Plasmid for the full-length human CDGI containing residues 1–609 was purchased from the Human ORFeome v5.1 of Harvard University. The gene for the C-terminal truncated CDGI containing residues 1–551 was PCR-amplified and sub-cloned into a p15LIC2 vector with a 6-His tag at the N-terminus following the ligation-independent cloning protocol52. The C1 domain deletion, CDGIΔC1 containing residues 1–499, was prepared by introducing a stop codon at position 500, using Quikchange site-directed mutagenesis kit (Stratagene) following the manufacturer’s protocol. The C1 domain construct of CDGI encoding residues 492–551 was modified with BamHI and XhoI cut sites for digestion and insert ligation and cloned into a pET-SUMO vector. The R508A+R530A C1 mutant was generated by PCR mutagenesis. R513A and R508A+R530A+R513A mutants of the C1 domain of CDGI were purchased from GenScript. Human Rap1B containing residues 1–181 (with C181S mutation) was cloned into pProEXHtb vector.

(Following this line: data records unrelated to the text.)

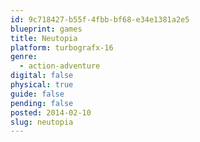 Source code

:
 ```yaml
---
id: 9c718427-b55f-4fbb-bf68-e34e1381a2e5
blueprint: games
title: Neutopia
platform: turbografx-16
genre:
  - action-adventure
digital: false
physical: true
guide: false
pending: false
posted: 2014-02-10
slug: neutopia
---
```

Protein Expression and Purification

Truncated CDGI and CDGIΔC1 vectors were transformed into the Rosetta E. coli strain (Novagen). Cells were first grown at 37 °C to an optical density between 0.6–0.8 (600 nm) in lysogeny broth medium supplemented with 1 μM ZnSO4, 100 μg/ml ampicillin and 35 μg/ml chloramphenicol. Protein expression was then induced by addition of 0.5 mM isopropyl-D-1-thiogalactopyranoside (IPTG). Cells were then grown at 18 °C overnight and harvested by centrifugation (4500 RPM, 30 min, 4 °C). Cell pellets were resuspended in lysis buffer (20 mM PIPES (pH 6.8), 300 mM NaCl, 1 μM ZnSO4, 10 mM imidazole, 10 mM β-mercaptoethanol, 5% glycerol and protease inhibitor cocktail (Roche)) and lysed by sonication. The soluble fraction was separated from the particulate fraction by centrifugation (15000 RPM, 45 min, 4 °C). Filtered supernatant was then applied to nickel-nitrilotriacetic acid (Ni-NTA)-agarose beads (Qiagen) equilibrated with wash buffer (20 mM PIPES (pH 6.8), 300 mM NaCl, 10 mM imidazole and 5% glycerol). Ni-bound protein was eluted with elution buffer (20 mM PIPES (pH 6.8), 300 mM NaCl, 400 mM imidazole and 5% glycerol). For His-tag removal, the eluted volume was dialyzed into tobacco etch virus (TEV) cleavage buffer (20 mM PIPES (pH 6.8), 300 mM NaCl, 10 mM imidazole and 5% glycerol) overnight at 4 °C in the presence of TEV. Cleaved His-tag and TEV protease were removed by passing the dialysate over Ni-NTA affinity column. Flow-through fractions were analyzed by SDS-PAGE and desired protein containing fractions were concentrated using Amicon Ultra 15 centrifugal concentrator (Millipore) with 10 kD MWCO filter. The concentrated protein was further purified by size exclusion chromatography using an S100 column in FPLC buffer (40 mM HEPES (pH 7.0), 100 mM NaCl, 15 μM ZnSO4 and 1 mM DTT).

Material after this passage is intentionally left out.